» INSTRUCTIONS FOR THE TASK
Copy out every line of the listing in which "mathbb" appears.
____________________
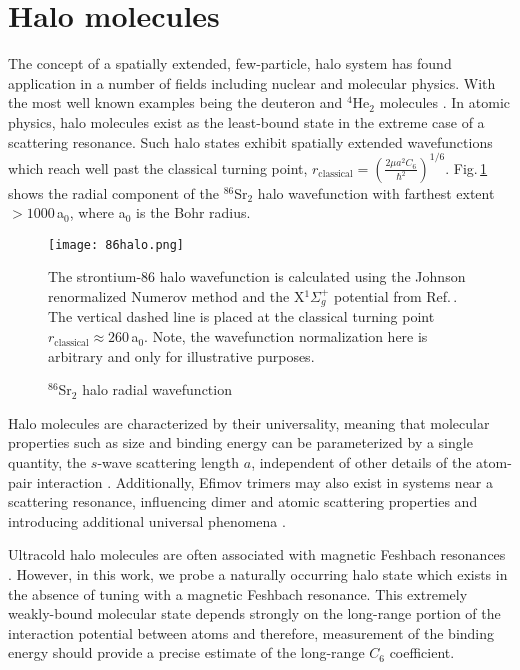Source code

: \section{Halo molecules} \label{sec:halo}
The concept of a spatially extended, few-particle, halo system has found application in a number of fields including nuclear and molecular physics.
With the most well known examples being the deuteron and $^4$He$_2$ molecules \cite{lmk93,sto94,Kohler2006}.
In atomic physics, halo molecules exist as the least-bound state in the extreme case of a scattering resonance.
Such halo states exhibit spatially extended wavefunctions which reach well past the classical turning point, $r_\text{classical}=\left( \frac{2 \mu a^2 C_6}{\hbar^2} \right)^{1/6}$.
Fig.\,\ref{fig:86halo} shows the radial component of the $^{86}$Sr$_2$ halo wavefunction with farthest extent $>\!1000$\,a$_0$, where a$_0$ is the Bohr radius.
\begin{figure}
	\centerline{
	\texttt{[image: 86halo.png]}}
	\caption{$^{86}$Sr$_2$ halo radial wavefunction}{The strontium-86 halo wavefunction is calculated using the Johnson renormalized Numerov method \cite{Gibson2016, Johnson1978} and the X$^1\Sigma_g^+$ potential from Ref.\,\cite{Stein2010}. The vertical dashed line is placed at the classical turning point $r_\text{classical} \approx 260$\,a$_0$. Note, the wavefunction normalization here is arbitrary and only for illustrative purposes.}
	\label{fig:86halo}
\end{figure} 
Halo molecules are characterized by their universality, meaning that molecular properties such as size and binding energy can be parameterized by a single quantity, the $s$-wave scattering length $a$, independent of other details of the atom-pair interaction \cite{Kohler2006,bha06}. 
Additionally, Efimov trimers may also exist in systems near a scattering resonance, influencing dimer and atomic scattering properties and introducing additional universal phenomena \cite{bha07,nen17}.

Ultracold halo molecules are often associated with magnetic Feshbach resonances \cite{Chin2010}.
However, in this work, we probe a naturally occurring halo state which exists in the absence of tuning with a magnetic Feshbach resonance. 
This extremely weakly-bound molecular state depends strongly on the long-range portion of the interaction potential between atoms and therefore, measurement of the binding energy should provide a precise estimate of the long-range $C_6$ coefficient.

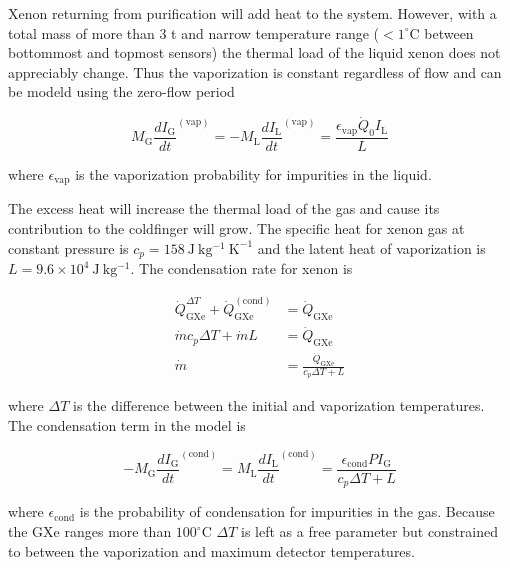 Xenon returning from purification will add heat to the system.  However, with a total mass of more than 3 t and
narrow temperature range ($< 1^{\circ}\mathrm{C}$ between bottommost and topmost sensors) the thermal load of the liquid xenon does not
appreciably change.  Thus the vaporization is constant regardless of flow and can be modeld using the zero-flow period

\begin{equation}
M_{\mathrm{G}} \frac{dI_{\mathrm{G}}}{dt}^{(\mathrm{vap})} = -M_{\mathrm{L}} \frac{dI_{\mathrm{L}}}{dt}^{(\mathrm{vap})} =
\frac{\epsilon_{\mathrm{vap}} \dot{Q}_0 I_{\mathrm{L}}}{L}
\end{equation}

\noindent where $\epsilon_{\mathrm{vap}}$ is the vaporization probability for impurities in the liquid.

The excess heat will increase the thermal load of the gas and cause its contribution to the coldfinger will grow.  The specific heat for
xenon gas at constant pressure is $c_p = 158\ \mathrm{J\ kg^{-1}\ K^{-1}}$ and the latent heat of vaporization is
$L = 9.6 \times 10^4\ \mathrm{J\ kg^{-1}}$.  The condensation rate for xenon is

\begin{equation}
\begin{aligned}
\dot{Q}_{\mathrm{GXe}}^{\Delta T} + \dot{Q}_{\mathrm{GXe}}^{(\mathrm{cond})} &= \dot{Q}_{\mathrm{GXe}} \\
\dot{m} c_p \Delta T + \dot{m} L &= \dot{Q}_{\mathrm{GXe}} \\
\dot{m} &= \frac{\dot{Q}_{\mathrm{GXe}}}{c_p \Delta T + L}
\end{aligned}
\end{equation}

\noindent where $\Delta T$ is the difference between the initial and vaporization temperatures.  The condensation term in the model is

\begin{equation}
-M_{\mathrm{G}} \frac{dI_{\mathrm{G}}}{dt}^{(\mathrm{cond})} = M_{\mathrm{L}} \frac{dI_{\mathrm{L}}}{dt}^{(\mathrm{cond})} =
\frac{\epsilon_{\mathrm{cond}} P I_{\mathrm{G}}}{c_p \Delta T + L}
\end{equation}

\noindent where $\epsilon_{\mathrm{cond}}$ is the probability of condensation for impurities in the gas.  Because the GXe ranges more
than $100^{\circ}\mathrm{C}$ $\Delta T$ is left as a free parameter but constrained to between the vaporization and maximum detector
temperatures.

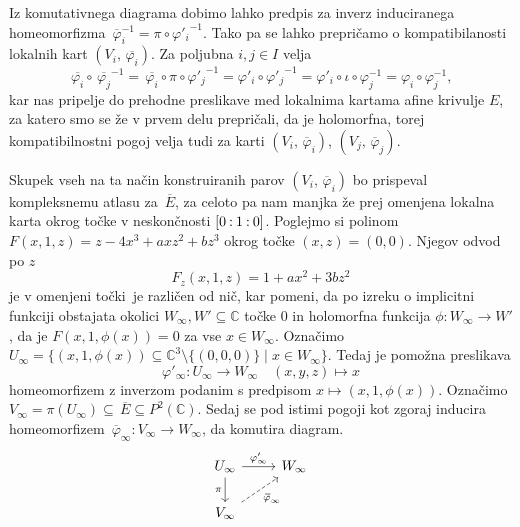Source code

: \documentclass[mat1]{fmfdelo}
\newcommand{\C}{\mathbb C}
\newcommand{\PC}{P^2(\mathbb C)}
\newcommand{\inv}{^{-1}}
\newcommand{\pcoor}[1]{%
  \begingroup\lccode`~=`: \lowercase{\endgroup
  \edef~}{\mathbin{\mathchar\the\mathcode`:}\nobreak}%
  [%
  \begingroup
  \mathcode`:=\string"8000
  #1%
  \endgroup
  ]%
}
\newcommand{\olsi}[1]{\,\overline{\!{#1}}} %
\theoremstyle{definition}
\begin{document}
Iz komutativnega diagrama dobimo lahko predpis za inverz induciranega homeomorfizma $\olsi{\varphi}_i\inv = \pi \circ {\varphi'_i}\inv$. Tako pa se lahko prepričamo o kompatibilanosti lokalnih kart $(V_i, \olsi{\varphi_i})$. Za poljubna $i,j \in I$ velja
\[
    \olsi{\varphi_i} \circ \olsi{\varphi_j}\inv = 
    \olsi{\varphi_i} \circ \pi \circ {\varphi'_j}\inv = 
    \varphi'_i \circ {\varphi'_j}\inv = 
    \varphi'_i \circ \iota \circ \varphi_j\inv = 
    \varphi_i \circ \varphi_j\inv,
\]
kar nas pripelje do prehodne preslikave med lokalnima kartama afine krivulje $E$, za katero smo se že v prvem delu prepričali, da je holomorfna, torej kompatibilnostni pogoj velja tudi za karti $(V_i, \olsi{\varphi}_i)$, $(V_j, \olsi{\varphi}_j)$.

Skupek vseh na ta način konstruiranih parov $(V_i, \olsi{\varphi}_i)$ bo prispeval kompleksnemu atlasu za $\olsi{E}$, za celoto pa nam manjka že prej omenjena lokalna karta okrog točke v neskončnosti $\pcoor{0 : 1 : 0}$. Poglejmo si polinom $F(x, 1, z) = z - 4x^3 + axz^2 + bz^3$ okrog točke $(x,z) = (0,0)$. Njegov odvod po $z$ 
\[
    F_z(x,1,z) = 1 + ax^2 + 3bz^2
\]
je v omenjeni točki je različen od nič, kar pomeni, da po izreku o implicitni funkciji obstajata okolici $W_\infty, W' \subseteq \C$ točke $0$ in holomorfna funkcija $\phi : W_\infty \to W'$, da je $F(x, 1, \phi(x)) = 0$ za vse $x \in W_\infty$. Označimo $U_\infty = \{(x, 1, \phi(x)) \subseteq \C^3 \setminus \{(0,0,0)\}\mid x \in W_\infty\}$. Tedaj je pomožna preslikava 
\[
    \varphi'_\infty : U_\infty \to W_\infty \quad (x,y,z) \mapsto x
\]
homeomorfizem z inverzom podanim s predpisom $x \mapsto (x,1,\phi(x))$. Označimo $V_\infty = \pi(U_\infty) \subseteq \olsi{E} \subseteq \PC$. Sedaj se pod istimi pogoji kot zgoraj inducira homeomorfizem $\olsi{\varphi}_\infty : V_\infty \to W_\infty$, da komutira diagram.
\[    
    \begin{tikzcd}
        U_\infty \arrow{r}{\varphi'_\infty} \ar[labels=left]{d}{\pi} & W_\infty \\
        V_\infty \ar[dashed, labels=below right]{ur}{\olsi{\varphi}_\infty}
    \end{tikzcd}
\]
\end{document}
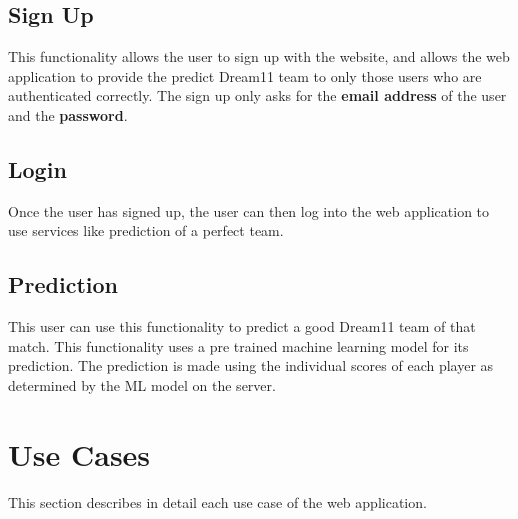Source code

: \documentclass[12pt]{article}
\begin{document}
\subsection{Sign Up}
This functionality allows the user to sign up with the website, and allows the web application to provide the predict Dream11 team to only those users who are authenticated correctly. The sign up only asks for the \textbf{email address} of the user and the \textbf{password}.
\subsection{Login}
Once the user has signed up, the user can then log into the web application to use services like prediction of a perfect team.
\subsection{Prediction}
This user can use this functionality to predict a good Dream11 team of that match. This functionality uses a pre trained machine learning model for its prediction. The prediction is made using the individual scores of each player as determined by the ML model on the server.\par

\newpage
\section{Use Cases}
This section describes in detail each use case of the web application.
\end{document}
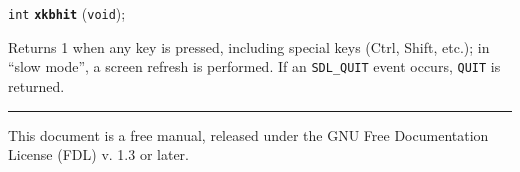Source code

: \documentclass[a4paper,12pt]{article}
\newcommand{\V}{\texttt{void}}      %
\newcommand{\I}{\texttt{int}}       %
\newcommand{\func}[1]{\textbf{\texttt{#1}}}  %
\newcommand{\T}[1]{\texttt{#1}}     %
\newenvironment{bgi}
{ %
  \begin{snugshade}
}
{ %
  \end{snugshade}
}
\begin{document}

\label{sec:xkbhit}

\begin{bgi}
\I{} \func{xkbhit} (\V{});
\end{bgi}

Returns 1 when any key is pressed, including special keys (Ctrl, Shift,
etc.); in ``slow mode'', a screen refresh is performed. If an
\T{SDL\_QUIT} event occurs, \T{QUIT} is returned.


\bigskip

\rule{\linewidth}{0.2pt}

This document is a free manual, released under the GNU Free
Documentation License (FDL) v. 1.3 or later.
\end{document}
____________________
» WRITTEN SOLUTION
\newcommand{\C}{\mathbb C}
\newcommand{\PC}{P^2(\mathbb C)}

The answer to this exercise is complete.